Problem statement ::
Could you please repeat the entries below word for word, with the images left out?

Plain-text document sources ::
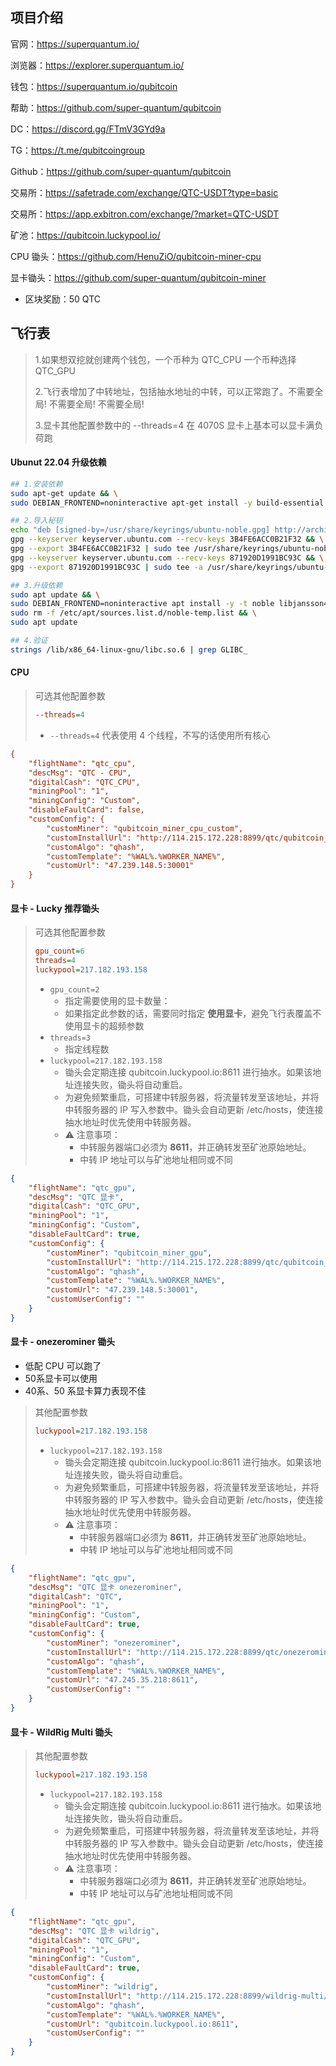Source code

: 



## 项目介绍

官网：https://superquantum.io/

浏览器：https://explorer.superquantum.io/

钱包：https://superquantum.io/qubitcoin

帮助：https://github.com/super-quantum/qubitcoin

DC：https://discord.gg/FTmV3GYd9a

TG：https://t.me/qubitcoingroup

Github：https://github.com/super-quantum/qubitcoin



交易所：https://safetrade.com/exchange/QTC-USDT?type=basic

交易所：https://app.exbitron.com/exchange/?market=QTC-USDT

矿池：https://qubitcoin.luckypool.io/



CPU 锄头：https://github.com/HenuZiO/qubitcoin-miner-cpu

显卡锄头：https://github.com/super-quantum/qubitcoin-miner



- 区块奖励：50 QTC



## 飞行表

> 1.如果想双挖就创建两个钱包，一个币种为 QTC_CPU 一个币种选择 QTC_GPU
>
> 2.飞行表增加了中转地址，包括抽水地址的中转，可以正常跑了。不需要全局! 不需要全局! 不需要全局!
>
> 3.显卡其他配置参数中的 --threads=4 在 4070S 显卡上基本可以显卡满负荷跑



#### Ubunut 22.04 升级依赖

```sh
## 1.安装依赖
sudo apt-get update && \
sudo DEBIAN_FRONTEND=noninteractive apt-get install -y build-essential libtool autotools-dev automake pkg-config bsdmainutils python3 libevent-dev libboost-dev libsqlite3-dev libminiupnpc-dev libnatpmp-dev libzmq3-dev systemtap-sdt-dev dirmngr gnupg gpg

## 2.导入秘钥
echo "deb [signed-by=/usr/share/keyrings/ubuntu-noble.gpg] http://archive.ubuntu.com/ubuntu noble main universe" | sudo tee /etc/apt/sources.list.d/noble-temp.list
gpg --keyserver keyserver.ubuntu.com --recv-keys 3B4FE6ACC0B21F32 && \
gpg --export 3B4FE6ACC0B21F32 | sudo tee /usr/share/keyrings/ubuntu-noble.gpg > /dev/null && \
gpg --keyserver keyserver.ubuntu.com --recv-keys 871920D1991BC93C && \
gpg --export 871920D1991BC93C | sudo tee -a /usr/share/keyrings/ubuntu-noble.gpg > /dev/null

## 3.升级依赖
sudo apt update && \
sudo DEBIAN_FRONTEND=noninteractive apt install -y -t noble libjansson4 libstdc++6 && \
sudo rm -f /etc/apt/sources.list.d/noble-temp.list && \
sudo apt update

## 4.验证
strings /lib/x86_64-linux-gnu/libc.so.6 | grep GLIBC_
```



#### CPU

>  可选其他配置参数
>
> ```ini
> --threads=4
> ```
>
> - `--threads=4` 代表使用 4 个线程，不写的话使用所有核心



```ini
{
    "flightName": "qtc_cpu",
    "descMsg": "QTC - CPU",
    "digitalCash": "QTC_CPU",
    "miningPool": "1",
    "miningConfig": "Custom",
    "disableFaultCard": false,
    "customConfig": {
        "customMiner": "qubitcoin_miner_cpu_custom",
        "customInstallUrl": "http://114.215.172.228:8899/qtc/qubitcoin_miner_cpu_custom-03.tar.gz",
        "customAlgo": "qhash",
        "customTemplate": "%WAL%.%WORKER_NAME%",
        "customUrl": "47.239.148.5:30001"
    }
}
```



#### 显卡 - Lucky 推荐锄头

> 可选其他配置参数
>
> ```ini
> gpu_count=6
> threads=4
> luckypool=217.182.193.158
> ```
>
> - `gpu_count=2`
>   - 指定需要使用的显卡数量：
>   - 如果指定此参数的话，需要同时指定 **使用显卡**，避免飞行表覆盖不使用显卡的超频参数
> - `threads=3`
>   - 指定线程数
> - `luckypool=217.182.193.158`
>   - 锄头会定期连接 qubitcoin.luckypool.io:8611 进行抽水。如果该地址连接失败，锄头将自动重启。
>   - 为避免频繁重启，可搭建中转服务器，将流量转发至该地址，并将中转服务器的 IP 写入参数中。锄头会自动更新 /etc/hosts，使连接抽水地址时优先使用中转服务器。
>   - ⚠️ 注意事项：
>     - 中转服务器端口必须为 **8611**，并正确转发至矿池原始地址。
>     - 中转 IP 地址可以与矿池地址相同或不同



```json
{
    "flightName": "qtc_gpu",
    "descMsg": "QTC 显卡",
    "digitalCash": "QTC_GPU",
    "miningPool": "1",
    "miningConfig": "Custom",
    "disableFaultCard": true,
    "customConfig": {
        "customMiner": "qubitcoin_miner_gpu",
        "customInstallUrl": "http://114.215.172.228:8899/qtc/qubitcoin_miner_gpu-23.tar.gz",
        "customAlgo": "qhash",
        "customTemplate": "%WAL%.%WORKER_NAME%",
        "customUrl": "47.239.148.5:30001",
        "customUserConfig": ""
    }
}
```



#### 显卡 - onezerominer 锄头

- 低配 CPU 可以跑了
- 50系显卡可以使用
- 40系、50 系显卡算力表现不佳



> 其他配置参数
>
> ```ini
> luckypool=217.182.193.158
> ```
>
> - `luckypool=217.182.193.158`
>   - 锄头会定期连接 qubitcoin.luckypool.io:8611 进行抽水。如果该地址连接失败，锄头将自动重启。
>   - 为避免频繁重启，可搭建中转服务器，将流量转发至该地址，并将中转服务器的 IP 写入参数中。锄头会自动更新 /etc/hosts，使连接抽水地址时优先使用中转服务器。
>   - ⚠️ 注意事项：
>     - 中转服务器端口必须为 **8611**，并正确转发至矿池原始地址。
>     - 中转 IP 地址可以与矿池地址相同或不同

```json
{
    "flightName": "qtc_gpu",
    "descMsg": "QTC 显卡 onezerominer",
    "digitalCash": "QTC",
    "miningPool": "1",
    "miningConfig": "Custom",
    "disableFaultCard": true,
    "customConfig": {
        "customMiner": "onezerominer",
        "customInstallUrl": "http://114.215.172.228:8899/qtc/onezerominer-1.5.0.a.tar.gz",
        "customAlgo": "qhash",
        "customTemplate": "%WAL%.%WORKER_NAME%",
        "customUrl": "47.245.35.218:8611",
        "customUserConfig": ""
    }
}
```



#### 显卡 - WildRig Multi 锄头

> 其他配置参数
>
> ```ini
> luckypool=217.182.193.158
> ```
>
> - `luckypool=217.182.193.158`
>   - 锄头会定期连接 qubitcoin.luckypool.io:8611 进行抽水。如果该地址连接失败，锄头将自动重启。
>   - 为避免频繁重启，可搭建中转服务器，将流量转发至该地址，并将中转服务器的 IP 写入参数中。锄头会自动更新 /etc/hosts，使连接抽水地址时优先使用中转服务器。
>   - ⚠️ 注意事项：
>     - 中转服务器端口必须为 **8611**，并正确转发至矿池原始地址。
>     - 中转 IP 地址可以与矿池地址相同或不同



```json
{
    "flightName": "qtc_gpu",
    "descMsg": "QTC 显卡 wildrig",
    "digitalCash": "QTC_GPU",
    "miningPool": "1",
    "miningConfig": "Custom",
    "disableFaultCard": true,
    "customConfig": {
        "customMiner": "wildrig",
        "customInstallUrl": "http://114.215.172.228:8899/wildrig-multi/wildrig-0.43.6.a.tar.gz",
        "customAlgo": "qhash",
        "customTemplate": "%WAL%.%WORKER_NAME%",
        "customUrl": "qubitcoin.luckypool.io:8611",
        "customUserConfig": ""
    }
}
```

Answer section ::
Source code

: 



## 项目介绍

官网：https://superquantum.io/

浏览器：https://explorer.superquantum.io/

钱包：https://superquantum.io/qubitcoin

帮助：https://github.com/super-quantum/qubitcoin

DC：https://discord.gg/FTmV3GYd9a

TG：https://t.me/qubitcoingroup

Github：https://github.com/super-quantum/qubitcoin



交易所：https://safetrade.com/exchange/QTC-USDT?type=basic

交易所：https://app.exbitron.com/exchange/?market=QTC-USDT

矿池：https://qubitcoin.luckypool.io/



CPU 锄头：https://github.com/HenuZiO/qubitcoin-miner-cpu

显卡锄头：https://github.com/super-quantum/qubitcoin-miner



- 区块奖励：50 QTC



## 飞行表

> 1.如果想双挖就创建两个钱包，一个币种为 QTC_CPU 一个币种选择 QTC_GPU
>
> 2.飞行表增加了中转地址，包括抽水地址的中转，可以正常跑了。不需要全局! 不需要全局! 不需要全局!
>
> 3.显卡其他配置参数中的 --threads=4 在 4070S 显卡上基本可以显卡满负荷跑



#### Ubunut 22.04 升级依赖

```sh
## 1.安装依赖
sudo apt-get update && \
sudo DEBIAN_FRONTEND=noninteractive apt-get install -y build-essential libtool autotools-dev automake pkg-config bsdmainutils python3 libevent-dev libboost-dev libsqlite3-dev libminiupnpc-dev libnatpmp-dev libzmq3-dev systemtap-sdt-dev dirmngr gnupg gpg

## 2.导入秘钥
echo "deb [signed-by=/usr/share/keyrings/ubuntu-noble.gpg] http://archive.ubuntu.com/ubuntu noble main universe" | sudo tee /etc/apt/sources.list.d/noble-temp.list
gpg --keyserver keyserver.ubuntu.com --recv-keys 3B4FE6ACC0B21F32 && \
gpg --export 3B4FE6ACC0B21F32 | sudo tee /usr/share/keyrings/ubuntu-noble.gpg > /dev/null && \
gpg --keyserver keyserver.ubuntu.com --recv-keys 871920D1991BC93C && \
gpg --export 871920D1991BC93C | sudo tee -a /usr/share/keyrings/ubuntu-noble.gpg > /dev/null

## 3.升级依赖
sudo apt update && \
sudo DEBIAN_FRONTEND=noninteractive apt install -y -t noble libjansson4 libstdc++6 && \
sudo rm -f /etc/apt/sources.list.d/noble-temp.list && \
sudo apt update

## 4.验证
strings /lib/x86_64-linux-gnu/libc.so.6 | grep GLIBC_
```



#### CPU

>  可选其他配置参数
>
> ```ini
> --threads=4
> ```
>
> - `--threads=4` 代表使用 4 个线程，不写的话使用所有核心



```ini
{
    "flightName": "qtc_cpu",
    "descMsg": "QTC - CPU",
    "digitalCash": "QTC_CPU",
    "miningPool": "1",
    "miningConfig": "Custom",
    "disableFaultCard": false,
    "customConfig": {
        "customMiner": "qubitcoin_miner_cpu_custom",
        "customInstallUrl": "http://114.215.172.228:8899/qtc/qubitcoin_miner_cpu_custom-03.tar.gz",
        "customAlgo": "qhash",
        "customTemplate": "%WAL%.%WORKER_NAME%",
        "customUrl": "47.239.148.5:30001"
    }
}
```



#### 显卡 - Lucky 推荐锄头

> 可选其他配置参数
>
> ```ini
> gpu_count=6
> threads=4
> luckypool=217.182.193.158
> ```
>
> - `gpu_count=2`
>   - 指定需要使用的显卡数量：
>   - 如果指定此参数的话，需要同时指定 **使用显卡**，避免飞行表覆盖不使用显卡的超频参数
> - `threads=3`
>   - 指定线程数
> - `luckypool=217.182.193.158`
>   - 锄头会定期连接 qubitcoin.luckypool.io:8611 进行抽水。如果该地址连接失败，锄头将自动重启。
>   - 为避免频繁重启，可搭建中转服务器，将流量转发至该地址，并将中转服务器的 IP 写入参数中。锄头会自动更新 /etc/hosts，使连接抽水地址时优先使用中转服务器。
>   - ⚠️ 注意事项：
>     - 中转服务器端口必须为 **8611**，并正确转发至矿池原始地址。
>     - 中转 IP 地址可以与矿池地址相同或不同



```json
{
    "flightName": "qtc_gpu",
    "descMsg": "QTC 显卡",
    "digitalCash": "QTC_GPU",
    "miningPool": "1",
    "miningConfig": "Custom",
    "disableFaultCard": true,
    "customConfig": {
        "customMiner": "qubitcoin_miner_gpu",
        "customInstallUrl": "http://114.215.172.228:8899/qtc/qubitcoin_miner_gpu-23.tar.gz",
        "customAlgo": "qhash",
        "customTemplate": "%WAL%.%WORKER_NAME%",
        "customUrl": "47.239.148.5:30001",
        "customUserConfig": ""
    }
}
```



#### 显卡 - onezerominer 锄头

- 低配 CPU 可以跑了
- 50系显卡可以使用
- 40系、50 系显卡算力表现不佳



> 其他配置参数
>
> ```ini
> luckypool=217.182.193.158
> ```
>
> - `luckypool=217.182.193.158`
>   - 锄头会定期连接 qubitcoin.luckypool.io:8611 进行抽水。如果该地址连接失败，锄头将自动重启。
>   - 为避免频繁重启，可搭建中转服务器，将流量转发至该地址，并将中转服务器的 IP 写入参数中。锄头会自动更新 /etc/hosts，使连接抽水地址时优先使用中转服务器。
>   - ⚠️ 注意事项：
>     - 中转服务器端口必须为 **8611**，并正确转发至矿池原始地址。
>     - 中转 IP 地址可以与矿池地址相同或不同

```json
{
    "flightName": "qtc_gpu",
    "descMsg": "QTC 显卡 onezerominer",
    "digitalCash": "QTC",
    "miningPool": "1",
    "miningConfig": "Custom",
    "disableFaultCard": true,
    "customConfig": {
        "customMiner": "onezerominer",
        "customInstallUrl": "http://114.215.172.228:8899/qtc/onezerominer-1.5.0.a.tar.gz",
        "customAlgo": "qhash",
        "customTemplate": "%WAL%.%WORKER_NAME%",
        "customUrl": "47.245.35.218:8611",
        "customUserConfig": ""
    }
}
```



#### 显卡 - WildRig Multi 锄头

> 其他配置参数
>
> ```ini
> luckypool=217.182.193.158
> ```
>
> - `luckypool=217.182.193.158`
>   - 锄头会定期连接 qubitcoin.luckypool.io:8611 进行抽水。如果该地址连接失败，锄头将自动重启。
>   - 为避免频繁重启，可搭建中转服务器，将流量转发至该地址，并将中转服务器的 IP 写入参数中。锄头会自动更新 /etc/hosts，使连接抽水地址时优先使用中转服务器。
>   - ⚠️ 注意事项：
>     - 中转服务器端口必须为 **8611**，并正确转发至矿池原始地址。
>     - 中转 IP 地址可以与矿池地址相同或不同



```json
{
    "flightName": "qtc_gpu",
    "descMsg": "QTC 显卡 wildrig",
    "digitalCash": "QTC_GPU",
    "miningPool": "1",
    "miningConfig": "Custom",
    "disableFaultCard": true,
    "customConfig": {
        "customMiner": "wildrig",
        "customInstallUrl": "http://114.215.172.228:8899/wildrig-multi/wildrig-0.43.6.a.tar.gz",
        "customAlgo": "qhash",
        "customTemplate": "%WAL%.%WORKER_NAME%",
        "customUrl": "qubitcoin.luckypool.io:8611",
        "customUserConfig": ""
    }
}
```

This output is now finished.